That is not to say that this is an overly cutesy, Pollyanna-ish novel. Rath is writing about con artists, fraud, blackmail and petty jealousies. In the first two victims we see she has the ability to delve into base human motives and the corruption of the human soul.  Sapphira Barlow and Reverend Saul Cheney are two of the most despicable charlatans you may ever come across in this type of crime fiction. Neither of them is as religious as they claim to be and their love of money takes precedence over and displaces any love of God they might have. But it is their hatred for each other that is the root of all evil when violence explodes on the eve of destruction, the day before the supposed apocalypse.

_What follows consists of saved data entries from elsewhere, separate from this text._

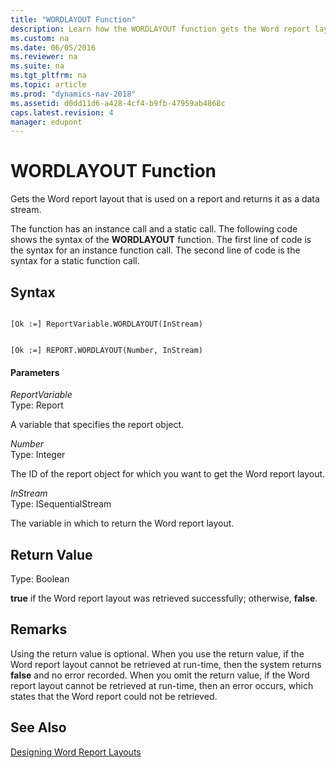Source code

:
 ```yaml
---
title: "WORDLAYOUT Function"
description: Learn how the WORDLAYOUT function gets the Word report layout that is used on a report and returns it as a data stream. 
ms.custom: na
ms.date: 06/05/2016
ms.reviewer: na
ms.suite: na
ms.tgt_pltfrm: na
ms.topic: article
ms.prod: "dynamics-nav-2018"
ms.assetid: d0dd11d6-a428-4cf4-b9fb-47959ab4868c
caps.latest.revision: 4
manager: edupont
---
```

# WORDLAYOUT Function
Gets the Word report layout that is used on a report and returns it as a data stream.  
  
 The function has an instance call and a static call. The following code shows the syntax of the **WORDLAYOUT** function. The first line of code is the syntax for an instance function call. The second line of code is the syntax for a static function call.  
  
## Syntax  
  
```  
  
[Ok :=] ReportVariable.WORDLAYOUT(InStream)  
```  
  
```  
  
[Ok :=] REPORT.WORDLAYOUT(Number, InStream)  
```  
  
#### Parameters  
 *ReportVariable*  
 Type: Report  
  
 A variable that specifies the report object.  
  
 *Number*  
 Type: Integer  
  
 The ID of the report object for which you want to get the Word report layout.  
  
 *InStream*  
 Type: ISequentialStream  
  
 The variable in which to return the Word report layout.  
  
## Return Value  
 Type: Boolean  
  
 **true** if the Word report layout was retrieved successfully; otherwise, **false**.  
  
## Remarks  
 Using the return value is optional. When you use the return value, if the Word report layout cannot be retrieved at run-time, then the system returns **false** and no error recorded. When you omit the return value, if the Word report layout cannot be retrieved at run-time, then an error occurs, which states that the Word report could not be retrieved.  
  
## See Also  
 [Designing Word Report Layouts](Designing-Word-Report-Layouts.md)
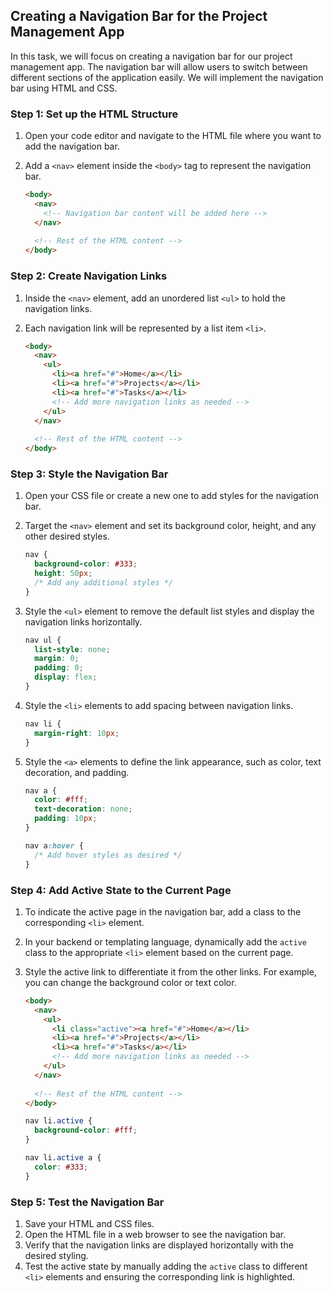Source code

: ## Creating a Navigation Bar for the Project Management App

In this task, we will focus on creating a navigation bar for our project management app. The navigation bar will allow users to switch between different sections of the application easily. We will implement the navigation bar using HTML and CSS.

### Step 1: Set up the HTML Structure

1. Open your code editor and navigate to the HTML file where you want to add the navigation bar.
2. Add a `<nav>` element inside the `<body>` tag to represent the navigation bar.

    ```html
    <body>
      <nav>
        <!-- Navigation bar content will be added here -->
      </nav>
      
      <!-- Rest of the HTML content -->
    </body>
    ```

### Step 2: Create Navigation Links

1. Inside the `<nav>` element, add an unordered list `<ul>` to hold the navigation links.
2. Each navigation link will be represented by a list item `<li>`.

    ```html
    <body>
      <nav>
        <ul>
          <li><a href="#">Home</a></li>
          <li><a href="#">Projects</a></li>
          <li><a href="#">Tasks</a></li>
          <!-- Add more navigation links as needed -->
        </ul>
      </nav>
      
      <!-- Rest of the HTML content -->
    </body>
    ```

### Step 3: Style the Navigation Bar

1. Open your CSS file or create a new one to add styles for the navigation bar.
2. Target the `<nav>` element and set its background color, height, and any other desired styles.

    ```css
    nav {
      background-color: #333;
      height: 50px;
      /* Add any additional styles */
    }
    ```

3. Style the `<ul>` element to remove the default list styles and display the navigation links horizontally.

    ```css
    nav ul {
      list-style: none;
      margin: 0;
      padding: 0;
      display: flex;
    }
    ```

4. Style the `<li>` elements to add spacing between navigation links.

    ```css
    nav li {
      margin-right: 10px;
    }
    ```

5. Style the `<a>` elements to define the link appearance, such as color, text decoration, and padding.

    ```css
    nav a {
      color: #fff;
      text-decoration: none;
      padding: 10px;
    }
    
    nav a:hover {
      /* Add hover styles as desired */
    }
    ```

### Step 4: Add Active State to the Current Page

1. To indicate the active page in the navigation bar, add a class to the corresponding `<li>` element.
2. In your backend or templating language, dynamically add the `active` class to the appropriate `<li>` element based on the current page.
3. Style the active link to differentiate it from the other links. For example, you can change the background color or text color.

    ```html
    <body>
      <nav>
        <ul>
          <li class="active"><a href="#">Home</a></li>
          <li><a href="#">Projects</a></li>
          <li><a href="#">Tasks</a></li>
          <!-- Add more navigation links as needed -->
        </ul>
      </nav>
      
      <!-- Rest of the HTML content -->
    </body>
    ```
    
    ```css
    nav li.active {
      background-color: #fff;
    }
    
    nav li.active a {
      color: #333;
    }
    ```

### Step 5: Test the Navigation Bar

1. Save your HTML and CSS files.
2. Open the HTML file in a web browser to see the navigation bar.
3. Verify that the navigation links are displayed horizontally with the desired styling.
4. Test the active state by manually adding the `active` class to different `<li>` elements and ensuring the corresponding link is highlighted.
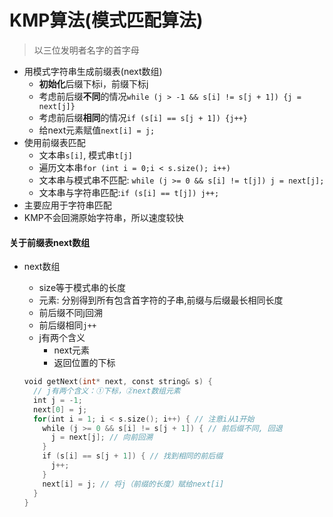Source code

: # KMP算法(模式匹配算法)

> 以三位发明者名字的首字母

- 用模式字符串生成前缀表(next数组)
  - **初始化**后缀下标i，前缀下标j
  - 考虑前后缀**不同**的情况`while (j > -1 && s[i] != s[j + 1]) {j = next[j]}`
  - 考虑前后缀**相同**的情况`if (s[i] == s[j + 1]) {j++}`
  - 给next元素赋值`next[i] = j;`
- 使用前缀表匹配
  - 文本串`s[i]`, 模式串`t[j]`
  - 遍历文本串`for (int i = 0;i < s.size(); i++)`
  - 文本串与模式串不匹配: `while (j >= 0 && s[i] != t[j]) j = next[j];`
  - 文本串与字符串匹配:`if (s[i] == t[j]) j++;`
- 主要应用于字符串匹配
- KMP不会回溯原始字符串，所以速度较快

#### 关于前缀表next数组

- next数组
  - size等于模式串的长度
  - 元素: 分别得到所有包含首字符的子串,前缀与后缀最长相同长度
  - 前后缀不同j回溯
  - 前后缀相同`j++`
  - j有两个含义
    - next元素
    - 返回位置的下标

  ```c++
  void getNext(int* next, const string& s) {
    // j有两个含义：①下标，②next数组元素
    int j = -1;
    next[0] = j;
    for(int i = 1; i < s.size(); i++) { // 注意i从1开始
      while (j >= 0 && s[i] != s[j + 1]) { // 前后缀不同, 回退
        j = next[j]; // 向前回溯
      }
      if (s[i] == s[j + 1]) { // 找到相同的前后缀
        j++;
      }
      next[i] = j; // 将j（前缀的长度）赋给next[i]
    }
  }
  ```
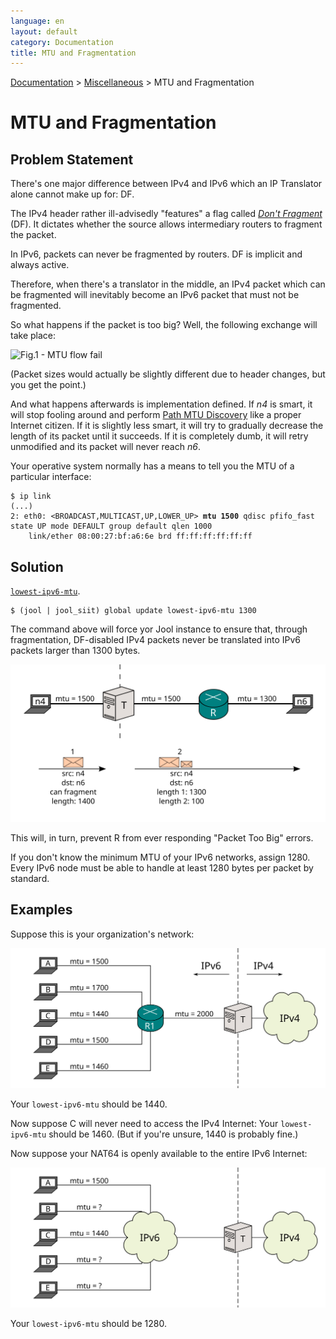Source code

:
 ```yaml
---
language: en
layout: default
category: Documentation
title: MTU and Fragmentation
---
```


[Documentation](documentation.html) > [Miscellaneous](documentation.html#miscellaneous) > MTU and Fragmentation

# MTU and Fragmentation

## Problem Statement

There's one major difference between IPv4 and IPv6 which an IP Translator alone cannot make up for: DF.

The IPv4 header rather ill-advisedly "features" a flag called [_Don't Fragment_](http://en.wikipedia.org/wiki/IPv4#Packet_structure) (DF). It dictates whether the source allows intermediary routers to fragment the packet.

In IPv6, packets can never be fragmented by routers. DF is implicit and always active.

Therefore, when there's a translator in the middle, an IPv4 packet which can be fragmented will inevitably become an IPv6 packet that must not be fragmented.

So what happens if the packet is too big? Well, the following exchange will take place:

![Fig.1 - MTU flow fail](../images/flow/mtu-frag-fail-en.svg)

(Packet sizes would actually be slightly different due to header changes, but you get the point.)

And what happens afterwards is implementation defined. If _n4_ is smart, it will stop fooling around and perform [Path MTU Discovery](https://en.wikipedia.org/wiki/Path_MTU_Discovery) like a proper Internet citizen. If it is slightly less smart, it will try to gradually decrease the length of its packet until it succeeds. If it is completely dumb, it will retry unmodified and its packet will never reach _n6_.

Your operative system normally has a means to tell you the MTU of a particular interface:

<div class="highlight"><pre><code class="bash">$ ip link
(...)
2: eth0: &lt;BROADCAST,MULTICAST,UP,LOWER_UP&gt; <strong>mtu 1500</strong> qdisc pfifo_fast state UP mode DEFAULT group default qlen 1000
    link/ether 08:00:27:bf:a6:6e brd ff:ff:ff:ff:ff:ff
</code></pre></div>

## Solution

[`lowest-ipv6-mtu`](usr-flags-global.html#lowest-ipv6-mtu).

	$ (jool | jool_siit) global update lowest-ipv6-mtu 1300

The command above will force yor Jool instance to ensure that, through fragmentation, DF-disabled IPv4 packets never be translated into IPv6 packets larger than 1300 bytes.

![Fig.3 - MTU flow succeeds](../images/flow/mtu-frag-success-en.svg)

This will, in turn, prevent R from ever responding "Packet Too Big" errors.

If you don't know the minimum MTU of your IPv6 networks, assign 1280. Every IPv6 node must be able to handle at least 1280 bytes per packet by standard.

## Examples

Suppose this is your organization's network:

![Fig.2 - Potential Network 1](../images/network/mtu-example-1.svg)

Your `lowest-ipv6-mtu` should be 1440.

Now suppose C will never need to access the IPv4 Internet: Your `lowest-ipv6-mtu` should be 1460. (But if you're unsure, 1440 is probably fine.)

Now suppose your NAT64 is openly available to the entire IPv6 Internet:

![Fig.3 - Potential Network 3](../images/network/mtu-example-3.svg)

Your `lowest-ipv6-mtu` should be 1280.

Rath has some interesting tangential commentary on race too. The origins of young handsome Henry Powell, a wannabe movie star who had a singing career in Mexico, and his ancestral roots become a point of inquiry for Allan and Pope.  Why is Henry so desperate to hide his true identity and his parentage? And why is Maggie Corwin, usually so frank and brusquely opinionated, so unwilling to talk about Henry's past?

Two very young characters who feature seemingly as minor characters -- teenage Lisa, Sapphira's adopted ward and David her 11 year-old grandson -- have plenty to do with Sapphira's complicated past which will slowly be revealed as evidence is collected.  Lisa and David slowly take prominence in the novel as the plot reaches its surprising (dare I say shocking?) climax. Hidden letters, secreted newspaper articles, a locket with a photo, a secret inscription encoded with a Biblical reference all eventually tie into a sordid past littered with murder victims, drug dealing, alternate identities, missing relatives and greedy schemes.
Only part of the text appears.